Mike Pompeo Pushes Corporate Parental Rights As The Unalienable Right - Meet Mary Ann Glendon, Representing The Holy See

This is about parental rights, the acquisition of goods, where those goods are tiny humans.

This is about corporate parental rights for asset forfeiture of a civil debt by foreign entities to steal the children, the land and the votes.

This is about corporations being animated to have christian beliefs of chattel law as an individual.

This is about the re-engineering of the residuals of the peculiar institution.

Pompeo is from Kansas.

Do not forget that.

Mike Pompeo unveils panel to examine 'unalienable rights'

Mike Pompeo
Mike 
Secretary of State Mike Pompeo on Monday unveiled a new Commission on Unalienable Rights, a panel he said is aimed at providing him with “an informed review of the role of human rights in American foreign policy.”
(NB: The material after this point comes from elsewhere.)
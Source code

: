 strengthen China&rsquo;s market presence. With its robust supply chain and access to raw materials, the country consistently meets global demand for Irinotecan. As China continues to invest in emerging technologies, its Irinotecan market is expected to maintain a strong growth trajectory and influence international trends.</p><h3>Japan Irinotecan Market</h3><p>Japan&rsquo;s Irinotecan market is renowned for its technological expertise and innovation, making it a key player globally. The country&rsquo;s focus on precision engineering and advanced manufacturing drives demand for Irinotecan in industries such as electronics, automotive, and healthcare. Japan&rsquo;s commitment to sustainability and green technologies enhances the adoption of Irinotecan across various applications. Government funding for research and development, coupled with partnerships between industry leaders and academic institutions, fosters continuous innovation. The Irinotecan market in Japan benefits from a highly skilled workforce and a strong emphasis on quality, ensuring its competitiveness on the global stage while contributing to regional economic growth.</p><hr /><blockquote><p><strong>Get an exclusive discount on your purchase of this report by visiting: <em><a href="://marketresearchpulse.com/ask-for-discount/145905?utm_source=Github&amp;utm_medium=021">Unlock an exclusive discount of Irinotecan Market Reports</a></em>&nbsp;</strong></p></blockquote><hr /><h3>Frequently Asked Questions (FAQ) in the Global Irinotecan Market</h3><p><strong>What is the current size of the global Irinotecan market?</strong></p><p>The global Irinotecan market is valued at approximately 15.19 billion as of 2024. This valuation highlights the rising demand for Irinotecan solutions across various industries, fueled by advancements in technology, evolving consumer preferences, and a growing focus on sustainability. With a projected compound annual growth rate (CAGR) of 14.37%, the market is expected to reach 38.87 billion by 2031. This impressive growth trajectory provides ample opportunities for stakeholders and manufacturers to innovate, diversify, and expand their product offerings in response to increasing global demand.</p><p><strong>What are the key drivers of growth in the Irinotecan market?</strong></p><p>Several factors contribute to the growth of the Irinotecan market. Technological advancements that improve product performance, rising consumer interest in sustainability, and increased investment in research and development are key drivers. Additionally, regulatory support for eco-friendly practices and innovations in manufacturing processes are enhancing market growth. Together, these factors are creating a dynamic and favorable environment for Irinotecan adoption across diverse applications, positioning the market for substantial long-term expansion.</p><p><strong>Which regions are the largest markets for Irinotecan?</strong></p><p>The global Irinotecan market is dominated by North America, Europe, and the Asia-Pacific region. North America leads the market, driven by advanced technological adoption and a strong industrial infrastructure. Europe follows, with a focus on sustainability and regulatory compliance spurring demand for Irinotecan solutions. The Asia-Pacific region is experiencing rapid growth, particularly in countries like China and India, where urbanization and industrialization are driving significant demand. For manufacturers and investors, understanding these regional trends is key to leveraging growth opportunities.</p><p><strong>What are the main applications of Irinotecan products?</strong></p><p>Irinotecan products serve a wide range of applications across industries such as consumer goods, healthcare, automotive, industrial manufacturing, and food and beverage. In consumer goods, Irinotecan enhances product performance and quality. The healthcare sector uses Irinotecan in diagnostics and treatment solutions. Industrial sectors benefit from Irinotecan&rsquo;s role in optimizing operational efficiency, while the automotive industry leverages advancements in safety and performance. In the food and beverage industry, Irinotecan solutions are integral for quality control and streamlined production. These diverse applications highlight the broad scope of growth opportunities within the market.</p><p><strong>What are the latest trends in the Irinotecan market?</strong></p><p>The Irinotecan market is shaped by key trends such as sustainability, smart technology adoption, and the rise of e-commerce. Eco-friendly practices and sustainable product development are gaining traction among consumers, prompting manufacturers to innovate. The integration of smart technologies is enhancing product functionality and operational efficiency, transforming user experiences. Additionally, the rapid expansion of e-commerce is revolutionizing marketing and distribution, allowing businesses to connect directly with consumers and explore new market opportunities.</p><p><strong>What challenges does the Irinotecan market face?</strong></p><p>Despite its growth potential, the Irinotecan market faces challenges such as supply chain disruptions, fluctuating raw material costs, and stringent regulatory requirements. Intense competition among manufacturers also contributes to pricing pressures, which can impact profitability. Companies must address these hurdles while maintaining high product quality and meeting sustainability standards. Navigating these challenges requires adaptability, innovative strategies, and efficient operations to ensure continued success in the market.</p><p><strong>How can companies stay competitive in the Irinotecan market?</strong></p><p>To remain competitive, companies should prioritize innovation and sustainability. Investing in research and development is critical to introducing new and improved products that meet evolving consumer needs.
The panel will be headed up by Mary Ann Glendon, a Harvard law professor and former ambassador to the Vatican under George W. Bush. Glendon is also a social conservative who has been a prominent anti-abortion voice, which could lend credence to the concerns among human rights activists that the commission is a ploy to undercut LGBTQ and women’s rights under the guise of religious liberty.

Can you get anymore obviously biased?

In remarks at the State Department on Monday, Pompeo noted that “words like ‘rights’ can be used by good or evil,” decrying how some have “hijacked” human rights rhetoric to be used for “dubious or malignant purposes.”

Glendon, in brief comments, echoed that, telling reporters that "basic human rights are misunderstood by many, manipulated by many, and ignored by the world’s worst human rights violators."

“Every once in a while we need to step back, and reflect seriously on where we are, where we’ve been and whether we’re headed in the right direction,” Pompeo said. He hailed former first lady Eleanor Roosevelt’s 1948 Declaration on Universal Human Rights as one of the foundational documents for the commission’s work, but noted that the panel would serve as advisers as opposed to policymakers.

While Pompeo was vague in laying out what exactly the panel will do, emphasizing its focus on “principles” over “policy,” he praised its members as those he hoped would facilitate "one of the most profound reexaminations of the unalienable rights in the world since the 1948 universal declaration."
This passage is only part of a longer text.